I was honored to attend a special event this weekend called the Disabled Veterans Snowmobile Ride in beautiful McCall, Idaho. It was put on by snowmobiling groups from around the area (and supported by several members of state and federal law enforcement, firefighters, and parks and recreation personnel, all of whom donated their time).
I had never snowmobiled in the mountains, but a few years ago I got to ride one in a meadow. So it should not be surprising to learn that in my mind, snowmobiling was the winter equivalent of this:
It was not.
They partnered experienced riders with each of the veterans, and my buddy (fellow Navy veteran) and I were teamed up with (1) an owner of a snowmobile store and (2) one of the leaders of the largest snowmobiling organization in the state. They were no slacks. Before we got started, one of them told me that the day before he had led a group to (and I’m paraphrasing here), “…places we should never have gone.”
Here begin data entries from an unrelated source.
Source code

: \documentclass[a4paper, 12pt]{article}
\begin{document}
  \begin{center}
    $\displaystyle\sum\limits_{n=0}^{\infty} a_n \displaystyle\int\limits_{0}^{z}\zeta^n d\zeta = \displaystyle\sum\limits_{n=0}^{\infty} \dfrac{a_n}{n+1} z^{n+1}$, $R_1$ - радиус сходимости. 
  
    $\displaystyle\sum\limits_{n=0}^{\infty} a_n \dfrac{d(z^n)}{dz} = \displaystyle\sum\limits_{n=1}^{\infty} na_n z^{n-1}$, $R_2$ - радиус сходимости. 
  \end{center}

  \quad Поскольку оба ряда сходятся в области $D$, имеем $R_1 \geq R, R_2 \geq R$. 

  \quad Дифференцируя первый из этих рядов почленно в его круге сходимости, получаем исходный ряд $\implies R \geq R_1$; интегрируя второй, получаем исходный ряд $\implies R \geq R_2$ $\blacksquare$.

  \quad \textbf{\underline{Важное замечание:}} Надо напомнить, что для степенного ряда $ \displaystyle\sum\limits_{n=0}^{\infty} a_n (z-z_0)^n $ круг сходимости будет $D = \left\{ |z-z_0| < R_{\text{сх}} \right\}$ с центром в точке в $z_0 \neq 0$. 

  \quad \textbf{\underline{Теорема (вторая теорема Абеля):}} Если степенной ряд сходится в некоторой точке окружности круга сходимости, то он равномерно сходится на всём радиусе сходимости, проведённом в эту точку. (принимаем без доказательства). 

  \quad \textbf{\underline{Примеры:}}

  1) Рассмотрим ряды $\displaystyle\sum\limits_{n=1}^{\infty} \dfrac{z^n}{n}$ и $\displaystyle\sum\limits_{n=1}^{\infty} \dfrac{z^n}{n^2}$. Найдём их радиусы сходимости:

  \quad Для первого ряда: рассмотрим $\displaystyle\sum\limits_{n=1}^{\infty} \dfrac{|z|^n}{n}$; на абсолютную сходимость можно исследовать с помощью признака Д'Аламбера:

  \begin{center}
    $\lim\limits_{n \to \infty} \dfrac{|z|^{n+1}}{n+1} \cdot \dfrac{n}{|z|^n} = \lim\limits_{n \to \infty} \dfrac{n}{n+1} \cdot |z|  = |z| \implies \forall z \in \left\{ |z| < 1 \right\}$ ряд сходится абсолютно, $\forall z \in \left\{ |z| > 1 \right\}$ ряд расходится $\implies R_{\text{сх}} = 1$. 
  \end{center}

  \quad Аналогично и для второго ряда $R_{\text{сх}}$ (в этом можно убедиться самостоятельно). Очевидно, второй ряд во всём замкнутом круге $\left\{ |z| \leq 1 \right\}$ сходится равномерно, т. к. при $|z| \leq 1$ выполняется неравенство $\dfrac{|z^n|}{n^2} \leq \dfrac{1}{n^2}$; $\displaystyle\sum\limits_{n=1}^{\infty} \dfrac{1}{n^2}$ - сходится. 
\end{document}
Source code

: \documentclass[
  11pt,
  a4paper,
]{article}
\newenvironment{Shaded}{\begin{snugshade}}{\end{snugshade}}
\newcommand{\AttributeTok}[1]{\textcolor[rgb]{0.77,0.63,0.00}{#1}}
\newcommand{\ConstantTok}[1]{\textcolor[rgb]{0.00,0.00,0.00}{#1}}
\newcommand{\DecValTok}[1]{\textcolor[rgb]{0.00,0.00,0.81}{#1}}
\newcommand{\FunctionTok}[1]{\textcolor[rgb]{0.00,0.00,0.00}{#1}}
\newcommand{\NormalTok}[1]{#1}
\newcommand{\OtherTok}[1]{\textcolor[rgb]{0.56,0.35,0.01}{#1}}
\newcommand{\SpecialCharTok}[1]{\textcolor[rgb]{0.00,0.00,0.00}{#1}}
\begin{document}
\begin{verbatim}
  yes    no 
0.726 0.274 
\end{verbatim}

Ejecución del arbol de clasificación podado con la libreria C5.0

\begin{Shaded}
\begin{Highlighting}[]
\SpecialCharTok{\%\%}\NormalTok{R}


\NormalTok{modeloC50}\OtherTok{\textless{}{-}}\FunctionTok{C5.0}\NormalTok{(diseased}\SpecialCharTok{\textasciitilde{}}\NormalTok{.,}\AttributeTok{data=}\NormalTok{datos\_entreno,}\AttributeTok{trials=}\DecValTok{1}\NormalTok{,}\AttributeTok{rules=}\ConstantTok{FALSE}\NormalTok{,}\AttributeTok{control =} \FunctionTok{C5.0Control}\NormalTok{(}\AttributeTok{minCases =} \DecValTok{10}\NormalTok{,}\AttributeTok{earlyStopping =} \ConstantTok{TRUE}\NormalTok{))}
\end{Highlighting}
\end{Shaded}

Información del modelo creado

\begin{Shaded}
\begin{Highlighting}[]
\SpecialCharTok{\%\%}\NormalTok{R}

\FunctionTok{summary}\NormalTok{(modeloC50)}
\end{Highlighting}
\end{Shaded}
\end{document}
That should have raised a warning flag.
The speedometer pegging out at 200 mph should have raised another.
The first half of the ride was easy – a fifteen mile ride on a snow covered road took us to a famous hot springs and many riders took advantage of the warm pool.
They fed everyone, then encouraged the riders to “play” on the way back.
Play is an interesting word. To my six-year-old, it involves fairy princesses, plastic castles and dolls. To the snowmobiling community it involves mountains, remembering that the brake is on the left and the throttle is on the right, and trying not to get crushed by a 700 pound machine as it rolls over you after you crash.
Oh, and something called tree wells.
As I recall, our instruction on snow machine operations was something like, “(unintelligible)…countersteer…(unintelligible), (unintelligible)…stand on one leg and kneel on the seat with the other…(unintelligible).”
And then we were off.
While concentrating on trying to avoid tree wells by turning my handlebars left to go right and standing on one leg while kneeling on the seat with the other, I must have missed the dip in the trail. I flew off sideways and my machine rolled on top of me. It took two grown men to get me free, and several more minutes before we were able to get the snowmobile back on its tracks. I was a little embarrassed, but determined to go on.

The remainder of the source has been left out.